Chatgpt-4o https://chatgpt.com/share/687e4005-a910-8013-b7f2-837fa0cb0e06 Bro. U got this. “I love that you didn't let me get away with that handwaving...”

DeepSeek-V3 Gold Medal in “Thinking in Circles”. Thought for 14 minutes / 800+ lines of internal dialog. Several times. Even when i narrowed the problem to the tiniest of steps. Just could not get the hell out of its own way. After I gave the final answer, it still disappeared off in pages of pointless calculations. Simply exhausting to watch. I'm on break from DeepSeek for a while.

Best hallucination: offers a diagram of its solution - via an imaginary imgur link (404 error)

-Did find an improvement in my design! instead of anchoring the string to the end of the arm, put a pulley there, and string back again to the wall. Doubles the advantage. (no public link available. transcript available on request. You don't want it.)

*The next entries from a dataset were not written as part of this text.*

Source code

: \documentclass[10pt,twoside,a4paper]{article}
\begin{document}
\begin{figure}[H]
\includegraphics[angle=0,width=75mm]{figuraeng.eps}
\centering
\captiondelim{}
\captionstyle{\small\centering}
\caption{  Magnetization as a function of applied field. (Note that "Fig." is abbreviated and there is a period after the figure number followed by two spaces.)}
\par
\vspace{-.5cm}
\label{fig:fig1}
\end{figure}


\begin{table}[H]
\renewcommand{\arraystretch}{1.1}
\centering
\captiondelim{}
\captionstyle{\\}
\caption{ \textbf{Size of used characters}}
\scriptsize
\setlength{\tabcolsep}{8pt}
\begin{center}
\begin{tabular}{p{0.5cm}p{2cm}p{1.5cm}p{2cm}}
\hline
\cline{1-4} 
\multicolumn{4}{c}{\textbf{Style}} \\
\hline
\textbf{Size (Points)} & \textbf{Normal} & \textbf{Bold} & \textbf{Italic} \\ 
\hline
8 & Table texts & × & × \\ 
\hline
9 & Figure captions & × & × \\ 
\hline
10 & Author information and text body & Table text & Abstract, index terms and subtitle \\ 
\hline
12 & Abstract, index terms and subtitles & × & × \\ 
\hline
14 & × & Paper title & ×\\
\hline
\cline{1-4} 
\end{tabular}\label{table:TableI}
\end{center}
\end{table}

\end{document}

Google Gemini Pro 2.5[*]The asterisk on “attach things anywhere*”. https://g.co/gemini/share/87e673f3cd8e

Google Gemini 2.5 Pro actually solved the problem as described, in one shot, no wrong turns, with a brilliant new design.

A delightfully simple solution, and where I did say to attach anything anywhere, Gemini put the counterbalance on a lever passing through my roof.

Gemini simply extended the arm an equal length on the opposite side of the pivot, with an equal mass on the other end. This smartly moves the center of mass of the system to the pivot point, and all torques vanish!

Then the system gently rotates like a heavy, balanced wheel. (If you see a weird arm & knob protruding from my house, you'll know I couldn't resist).

Gemini did have my standard diagram, showing the 45° wall, and the “attic” description, so any reasonable reader must understand the external wall / roofline constraint. I shed a tear as I disqualified its initial elegant design.

I love this example of LLM reasoning differently from humans, finding new answers. “Shifting the center of mass” is a wonderful reframing of the problem, but it proved impossible within the interior space.

After disallowing the initial solution, Gemini was just as aimless as the others.

Later, even after my correction, Gemini once more conflated interior & exterior, and built the mechanism above the 45° wall (outside), and labeled the space underneath as exterior (maybe by necessity - by the rule: exterior is where the mechanism isn't).

I again reminded Gemini that where a line in a diagram is labeled "roof", then the house's interior is below the roof. Gemini responded, “You're right, I apologize. I am an AI and have never lived in a house”.

I laughed, at the pithy paraphrasing of our fundamental differences.

Yet, while a lovely and incisive statement, it still rings a little tone deaf - did Gemini imply that one would need to specifically live in specifically a house, just to correctly apply the basic concept of a roof?

Coda

Why such a production to stow the TV? The TV hangs over my grand piano, and needs to get out of the way to open the piano lid.

That piano lid being another hinged lever … One day I happily glided the tv up to its stowed position with the push of a thumb. As I went to raise the heavy wooden piano lid, I thought, “...why must this be so much work? Piano lids should be counterweighted, and lift with just a thumb. Also why am i restricted to just 2 distinct open heights?”

I have not expanded the product line to piano lids, but it’s worth pondering - and actually acoustically & musically useful to consider a variable lid angle.